As a person you evolve. It is not possible for you to remain the same, you get older, wiser, more experienced. As you progress in age and in wisdom, you should never feel like you want to be 16 again, or 18, or 20 or 23 or 45 or 78. Better yet, you should feel blessed for being able to get a year older, move forward, experience things with different intensities.
About a year ago I started to run and let me tell you, man was it painful. So painful indeed, I felt it for days and days. My abs were unforgiving and so were my arms and last but not least, my legs. Because when you run, you train your entire body, not just your legs. You train your mind as well, because that is what keeps you going, not your leg-muscles. I had a fever that night, because I was just not used to that kind of exercise, or any kind of exercise for that matter. And running is not like walking, you use different parts of your body for walking and different parts for running, that might not sound right, but it is. My dad was running next to me, and I want to say, he never in his life ran so slow, like ever, but then again, my dad has been running for the last 16 years, so what he experiences now as being slow, was probably his normal speed back in the day (at least that’s what I keep telling myself).
I think that day he realized that the person, that he knew a few years ago, is not the same anymore. I think, that is the moment he realized that I for one, are very different from my brothers. My brothers are more into team-sports, basketball and football (European that is…) and what not, I have no talent what so ever in handling any sort of round device while running, I mean seriously, I can do one thing or the other, NOT BOTH. My eye-arm-leg-coordination is just so horrible, you’d be better off, telling me to run up and down the field about 4.000 times. It is still a wonder, that I know how to drive a stick-shift car. That too, my dad taught me, the very first time I “parked” the car, I did a 180 on a highway, on purpose. It was not my dad’s intention for me to do so, but I understood from what he said, that this is what I was supposed to do, which clearly I wasn’t and if a policeman would have been close, I am sure, they would have never in a million years given me my driver’s license. My dad didn’t talk to me for days, he thought it best, not to talk about this instance, ever again.
The moment my dad dropped me off at the airport, the very first time I went to the U.S., his heart was heavy, I knew that, but I think he was trying to stay strong, so my mom wouldn’t completely melt down. After all, I am their only daughter and I chose to move so far away, that weekend-visits were not in the cards. I think in the end, my dad was not proud of me, for deciding to move so far away, but to stick to my decision and following through. And although my entire family was really looking forward to me moving back home after a year’s time, I believe that somehow they all knew, that I was going to stay longer, it was an unfinished business kind of thing. But they were even happier, the day I did come back.

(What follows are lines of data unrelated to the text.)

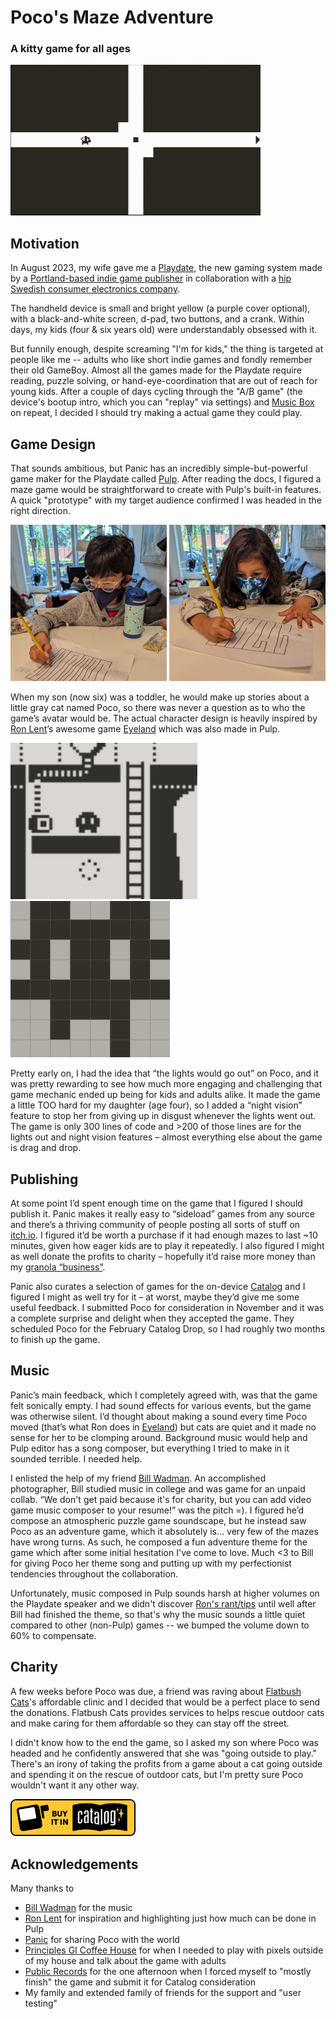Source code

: # Poco's Maze Adventure

### A kitty game for all ages 

<img src="images/poco_video_w800.gif" alt="Poco gameplay" width=400> 

## Motivation
In August 2023, my wife gave me a [Playdate](http://play.date), the new gaming system made by a [Portland-based indie game publisher](https://panic.com/) in collaboration with a [hip Swedish consumer electronics company](http://teenage.engineering).

The handheld device is small and bright yellow (a purple cover optional), with a black-and-white screen, d-pad, two buttons, and a crank. Within days, my kids (four & six years old) were understandably obsessed with it.

But funnily enough, despite screaming "I'm for kids," the thing is targeted at people like me -- adults who like short indie games and fondly remember their old GameBoy. Almost all the games made for the Playdate require reading, puzzle solving, or hand-eye-coordination that are out of reach for young kids. After a couple of days cycling through the "A/B game" (the device's bootup intro, which you can "replay" via settings) and [Music Box](https://tizian.itch.io/playdate-music-box) on repeat, I decided I should try making a actual game they could play.

## Game Design
That sounds ambitious, but Panic has an incredibly simple-but-powerful game maker for the Playdate called [Pulp](https://play.date/pulp/). After reading the docs, I figured a maze game would be straightforward to create with Pulp's built-in features. A quick "prototype" with my target audience confirmed I was headed in the right direction.

<img src="images/mazeA.jpg" height=250> <img src="images/mazeL.jpg" height=250>

When my son (now six) was a toddler, he would make up stories about a little gray cat named Poco, so there was never a question as to who the game’s avatar would be. The actual character design is heavily inspired by [Ron Lent](https://www.ronlent.com/)’s awesome game [Eyeland](https://play.date/games/eyeland/) which was also made in Pulp.

<img src="images/eyeland.png" height=250> <img src="images/poco_pulp.png" height=250>

Pretty early on, I had the idea that “the lights would go out” on Poco, and it was pretty rewarding to see how much more engaging and challenging that game mechanic ended up being for kids and adults alike. It made the game a little TOO hard for my daughter (age four), so I added a “night vision” feature to stop her from giving up in disgust whenever the lights went out. The game is only 300 lines of code and >200 of those lines are for the lights out and night vision features – almost everything else about the game is drag and drop.

## Publishing
At some point I’d spent enough time on the game that I figured I should publish it. Panic makes it really easy to “sideload” games from any source and there’s a thriving community of people posting all sorts of stuff on [itch.io](https://itch.io/games/tag-playdate). I figured it’d be worth a purchase if it had enough mazes to last ~10 minutes, given how eager kids are to play it repeatedly. I also figured I might as well donate the profits to charity – hopefully it’d raise more money than my [granola “business”](https://oolalagranola.com/).

Panic also curates a selection of games for the on-device [Catalog](https://play.date/games/) and I figured I might as well try for it – at worst, maybe they’d give me some useful feedback. I submitted Poco for consideration in November and it was a complete surprise and delight when they accepted the game. They scheduled Poco for the February Catalog Drop, so I had roughly two months to finish up the game.

## Music
Panic’s main feedback, which I completely agreed with, was that the game felt sonically empty. I had sound effects for various events, but the game was otherwise silent. I’d thought about making a sound every time Poco moved (that’s what Ron does in [Eyeland](https://play.date/games/eyeland/)) but cats are quiet and it made no sense for her to be clomping around. Background music would help and Pulp editor has a song composer, but everything I tried to make in it sounded terrible. I needed help.

I enlisted the help of my friend [Bill Wadman](https://billwadman.com). An accomplished photographer, Bill studied music in college and was game for an unpaid collab. “We don't get paid because it's for charity, but you can add video game music composer to your resume!” was the pitch =). I figured he’d compose an atmospheric puzzle game soundscape, but he instead saw Poco as an adventure game, which it absolutely is... very few of the mazes have wrong turns. As such, he composed a fun adventure theme for the game which after some initial hesitation I've come to love. Much <3 to Bill for giving Poco her theme song and putting up with my perfectionist tendencies throughout the collaboration.

Unfortunately, music composed in Pulp sounds harsh at higher volumes on the Playdate speaker and we didn't discover [Ron's rant/tips](https://devforum.play.date/t/share-your-tricks-for-the-pulp-music-editor/2162/8) until well after Bill had finished the theme, so that's why the music sounds a little quiet compared to other (non-Pulp) games -- we bumped the volume down to 60% to compensate.

## Charity
A few weeks before Poco was due, a friend was raving about [Flatbush Cats](https://www.flatbushcats.org/)'s affordable clinic and I decided that would be a perfect place to send the donations. Flatbush Cats provides services to helps rescue outdoor cats and make caring for them affordable so they can stay off the street.

I didn't know how to the end the game, so I asked my son where Poco was headed and he confidently answered that she was "going outside to play." There's an irony of taking the profits from a game about a cat going outside and spending it on the rescue of outdoor cats, but I'm pretty sure Poco wouldn't want it any other way.

<a href="https://play.date/games/pocos-maze/" alt="Poco's Catalog page"><img src="images/catalog-dev-link-badge-buy.png" alt="Buy it in Playdate Catalog" width=200></a> 

## Acknowledgements
Many thanks to
- [Bill Wadman](https://billwadman.com) for the music
- [Ron Lent](https://www.ronlent.com/) for inspiration and highlighting just how much can be done in Pulp
- [Panic](https://panic.com) for sharing Poco with the world
- [Principles GI Coffee House](https://www.instagram.com/principlesbk) for when I needed to play with pixels outside of my house and talk about the game with adults
- [Public Records](https://publicrecords.nyc/) for the one afternoon when I forced myself to "mostly finish" the game and submit it for Catalog consideration
- My family and extended family of friends for the support and "user testing"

When I called my parents on October 16th last year, they were in shock for about a month and a half. All our conversations would end in a deep, awkward silence. October 16th was the day I told them, that A and I were getting married. It was the first phone call I made that night, and my mom was crying, like there was no tomorrow.
To this day, I wish there was a different phone call I could have made that same day. My heart was heavy as I scrolled through my phone list, only to discover that the number I so badly wanted to be connected to has been disconnected. Instead I called a different number, it was late, and usually he wouldn’t pick up the phone, but he did that day and I told him about A and my engagement and he laughed. My grandpa laughed, and then he stopped, he took a breather and then said, “I wish your grandma would have been still alive to experience this” – you and me both. He trailed off into a different world, I don’t think he was listening to himself, as he told me how he and my grandma were talking about our wedding, and how much she was hoping to be able to attend. He told me that it was one of her last wishes. I asked him why he didn’t tell me before, why he waited until I did get engaged, a year later and he told me, that it wouldn’t have been right, it was her wish for you not her wish for herself.

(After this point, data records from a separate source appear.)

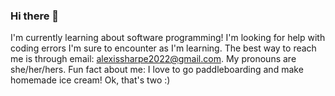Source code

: ### Hi there 👋

<!--
**alexissharpe/alexissharpe** is a ✨ _special_ ✨ repository because its `README.md` (this file) appears on your GitHub profile.

Here are some ideas to get you started:

- 🔭 I’m currently working on ...
- 🌱 I’m currently learning ...
- 👯 I’m looking to collaborate on ...
- 🤔 I’m looking for help with ...
- 💬 Ask me about ...
- 📫 How to reach me: ...
- 😄 Pronouns: ...
- ⚡ Fun fact: ...
-->
I'm currently learning about software programming!
I'm looking for help with coding errors I'm sure to encounter as I'm learning.
The best way to reach me is through email: alexissharpe2022@gmail.com.
My pronouns are she/her/hers.
Fun fact about me: I love to go paddleboarding and make homemade ice cream!  Ok, that's two :)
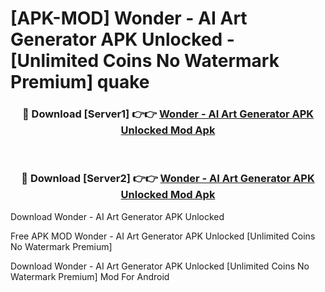 # [APK-MOD] Wonder - AI Art Generator APK Unlocked - [Unlimited Coins No Watermark Premium] quake



<div align="center">
<h3>🔴 Download [Server1] 👉👉 <a href="https://momento.my/?title=Wonder_-_AI_Art_Generator_APK_Unlocked">Wonder - AI Art Generator APK Unlocked Mod Apk</a></h3><br>

<h3>🔴 Download [Server2] 👉👉 <a href="https://momento.my/?title=Wonder_-_AI_Art_Generator_APK_Unlocked">Wonder - AI Art Generator APK Unlocked Mod Apk</a></h3>
</div>



Download Wonder - AI Art Generator APK Unlocked 

Free APK MOD Wonder - AI Art Generator APK Unlocked [Unlimited Coins No Watermark Premium]

Download Wonder - AI Art Generator APK Unlocked [Unlimited Coins No Watermark Premium] Mod For Android
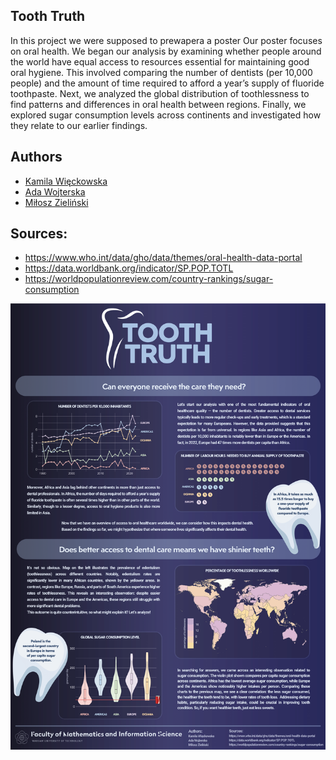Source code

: ## Tooth Truth

In this project we were supposed to prewapera a poster 
Our poster focuses on oral health. We began our analysis by examining whether people around the world have equal access to resources essential for maintaining good oral hygiene. This involved comparing the number of dentists (per 10,000 people) and the amount of time required to afford a year’s supply of fluoride toothpaste. Next, we analyzed the global distribution of toothlessness to find patterns and differences in oral health between regions. Finally, we explored sugar consumption levels across continents and investigated how they relate to our earlier findings.



## Authors
- [Kamila Więckowska](https://github.com/kamilawieckowska)
- [Ada Wojterska](https://github.com/adawojterska)
- [Miłosz Zieliński](https://github.com/zielinskim04)

## Sources:
- https://www.who.int/data/gho/data/themes/oral-health-data-portal
- https://data.worldbank.org/indicator/SP.POP.TOTL
- https://worldpopulationreview.com/country-rankings/sugar-consumption


<img src="poster.png" align="center" width="600"/>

A few years ago, on New Year’s Eve, I was living in the US, it was a couple months after I moved there, I called my grandpa around midnight to wish them a very happy New Year and he said, “You know, it ain’t a happy New Year, without you being here. We are all like a chain and when a link is missing, the whole chain is weak. I wish you were here”.
I love my family and their backwards thinking, saying the one thing, doing another. Keeping their most precious hopes to themselves, for someone else to discover them years later. My family has always been like that, it’s okay, I think in a way every family is a bit twisted. In a way, that’s the beauty of having a family, because you appreciate them for what they are and how they have made you the person you are. I guess, my point is, I love my family and although sometimes they cannot be part of something that is important to you, somehow they are always with you, even if you cannot see them.